Robin G. Hicks , University of Victoria
The coordination chemistry of the Nindigo ligand has been explored. Our first forays focused on Pd(II) substrates. We were able to prepare binuclear Pd complexes with the Nindigo ligand adopting the anticipated bis-bidentate binding mode – most of the time; when the aniline substituents are relatively large, reactions with Pd(hfac)2 led to ligand isomerization and isolation of mononuclear Nindigo-Pd species in which the Nindigo core has switched from a trans to a cis alkene. The physicochemical properties of the complexes turn out to be extremely interesting. The pi-pi* absorption of the ligand persists in the metal complexes but is shifted into the near infrared region; aborsption intensities remain extremely high (~10E4 M-1 cm-1). Even more interesting is the discovery of several reversible oxidation/reduction processes (monitored by cyclic voltammetry) which are attributable to the coordinated Nindigo ligand. As such, the Nindigo structure represents a brand new type of bridging ligand which (a) can be readily tuned (in terms of steric and electronic properties) by simple choice of the aniline reagent, (b) holds two metal centres in very close proximity, which bodes well for strong metal-metal interactions mediated by the bridging ligand, and (c) exhibits a range of functionalities such as near infrared absorption and redox activity.
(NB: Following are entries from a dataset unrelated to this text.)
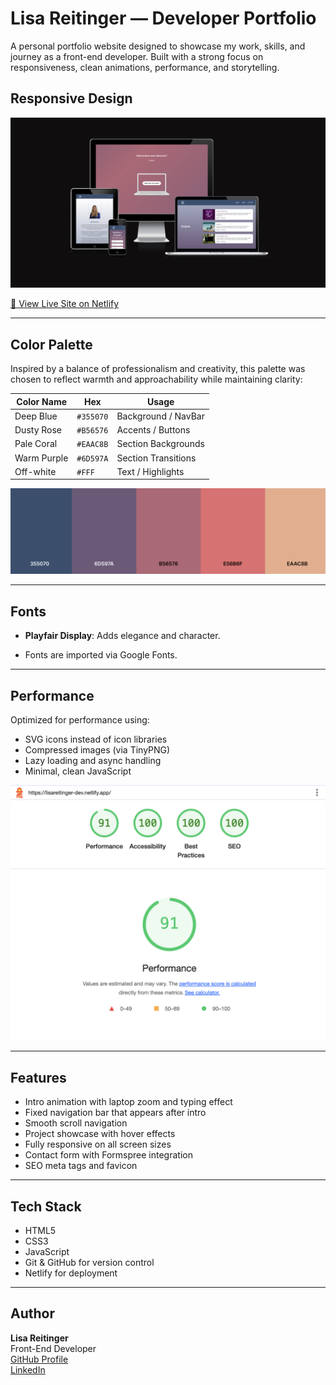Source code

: # Lisa Reitinger — Developer Portfolio

A personal portfolio website designed to showcase my work, skills, and journey as a front-end developer. Built with a strong focus on responsiveness, clean animations, performance, and storytelling.

## Responsive Design

![Am I Responsive Screenshot](images/readme/am-i-responsive.png)

[🔗 View Live Site on Netlify](https://lisareitinger-dev.netlify.app/)

---

## Color Palette

Inspired by a balance of professionalism and creativity, this palette was chosen to reflect warmth and approachability while maintaining clarity:

| Color Name  | Hex       | Usage               |
| ----------- | --------- | ------------------- |
| Deep Blue   | `#355070` | Background / NavBar |
| Dusty Rose  | `#B56576` | Accents / Buttons   |
| Pale Coral  | `#EAAC8B` | Section Backgrounds |
| Warm Purple | `#6D597A` | Section Transitions |
| Off-white   | `#FFF`    | Text / Highlights   |

![Color Palette](images/readme/color-palette.png)

---

## Fonts

- **Playfair Display**: Adds elegance and character.

- Fonts are imported via Google Fonts.

---

## Performance

Optimized for performance using:

- SVG icons instead of icon libraries
- Compressed images (via TinyPNG)
- Lazy loading and async handling
- Minimal, clean JavaScript

![Lighthouse](images/readme/lighthouse.png)

---

## Features

- Intro animation with laptop zoom and typing effect
- Fixed navigation bar that appears after intro
- Smooth scroll navigation
- Project showcase with hover effects
- Fully responsive on all screen sizes
- Contact form with Formspree integration
- SEO meta tags and favicon

---

## Tech Stack

- HTML5
- CSS3
- JavaScript
- Git & GitHub for version control
- Netlify for deployment

---

## Author

**Lisa Reitinger**  
Front-End Developer  
[GitHub Profile](https://github.com/LisaReitinger)  
[LinkedIn](https:///www.linkedin.com/in/lisareitinger/)
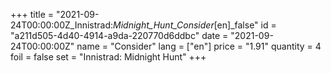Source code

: +++
title = "2021-09-24T00:00:00Z_Innistrad:_Midnight_Hunt_Consider_[en]_false"
id = "a211d505-4d40-4914-a9da-220770d6ddbc"
date = "2021-09-24T00:00:00Z"
name = "Consider"
lang = ["en"]
price = "1.91"
quantity = 4
foil = false
set = "Innistrad: Midnight Hunt"
+++
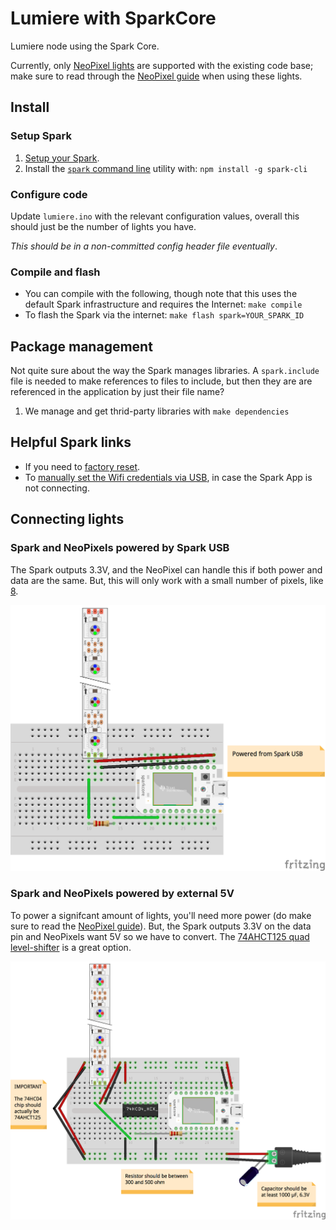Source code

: # Lumiere with SparkCore

Lumiere node using the Spark Core.

Currently, only [NeoPixel lights](https://www.adafruit.com/categories/168) are supported with the existing code base; make sure to read through the [NeoPixel guide](https://learn.adafruit.com/adafruit-neopixel-uberguide/overview) when using these lights.

## Install

### Setup Spark

1. [Setup your Spark](http://docs.spark.io/start/).
1. Install the [`spark` command line](http://docs.spark.io/cli/) utility with: `npm install -g spark-cli`

### Configure code

Update `lumiere.ino` with the relevant configuration values, overall this should just be the number of lights you have.

*This should be in a non-committed config header file eventually*.

### Compile and flash

* You can compile with the following, though note that this uses the default Spark infrastructure and requires the Internet: `make compile`
* To flash the Spark via the internet: `make flash spark=YOUR_SPARK_ID`

## Package management

Not quite sure about the way the Spark manages libraries.  A `spark.include` file is needed to make references to files to include, but then they are are referenced in the application by just their file name?

1. We manage and get thrid-party libraries with `make dependencies`

## Helpful Spark links

* If you need to [factory reset](http://docs.spark.io/connect/#appendix-factory-reset).
* To [manually set the Wifi credentials via USB](http://docs.spark.io/connect/#connecting-your-core-connect-over-usb), in case the Spark App is not connecting.

## Connecting lights

### Spark and NeoPixels powered by Spark USB

The Spark outputs 3.3V, and the NeoPixel can handle this if both power and data are the same.  But, this will only work with a small number of pixels, like [8](https://www.adafruit.com/product/1426).

[![Spark and NeoPixels powered by Spark diagram](https://raw.githubusercontent.com/lumiere-lighting/lumiere-node-spark/master/diagrams/spark-neopixel-usb.png)](https://raw.githubusercontent.com/lumiere-lighting/lumiere-node-spark/master/diagrams/spark-neopixel-usb.png)

### Spark and NeoPixels powered by external 5V

To power a signifcant amount of lights, you'll need more power (do make sure to read the [NeoPixel guide](https://learn.adafruit.com/adafruit-neopixel-uberguide/overview)).  But, the Spark outputs 3.3V on the data pin and NeoPixels want 5V so we have to convert.  The [74AHCT125 quad level-shifter](https://www.adafruit.com/product/1787) is a great option.

[![Spark and NeoPixels powered by 5V external diagram](https://raw.githubusercontent.com/lumiere-lighting/lumiere-node-spark/master/diagrams/spark-neopixel-external-5v.png)](https://raw.githubusercontent.com/lumiere-lighting/lumiere-node-spark/master/diagrams/spark-neopixel-external-5v.png)
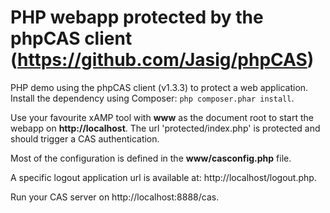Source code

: PHP webapp protected by the phpCAS client (https://github.com/Jasig/phpCAS)
==

PHP demo using the phpCAS client (v1.3.3) to protect a web application. Install the dependency using Composer: `php composer.phar install`.

Use your favourite xAMP tool with **www** as the document root to start the webapp on **http://localhost**. The url 'protected/index.php' is protected and should trigger a CAS authentication.

Most of the configuration is defined in the **www/casconfig.php** file.

A specific logout application url is available at: http://localhost/logout.php.

Run your CAS server on http://localhost:8888/cas.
Overall this project has worked out more successfully than I had imagined it could in a relatively short period of time; our recent discoveries have opened up a huge range of opportunities and ‘new directions’ which I am now enthusiastically pursuing. This project would not have been possible without funding support from PRF and I am immensely grateful for the opportunity provided by this grant.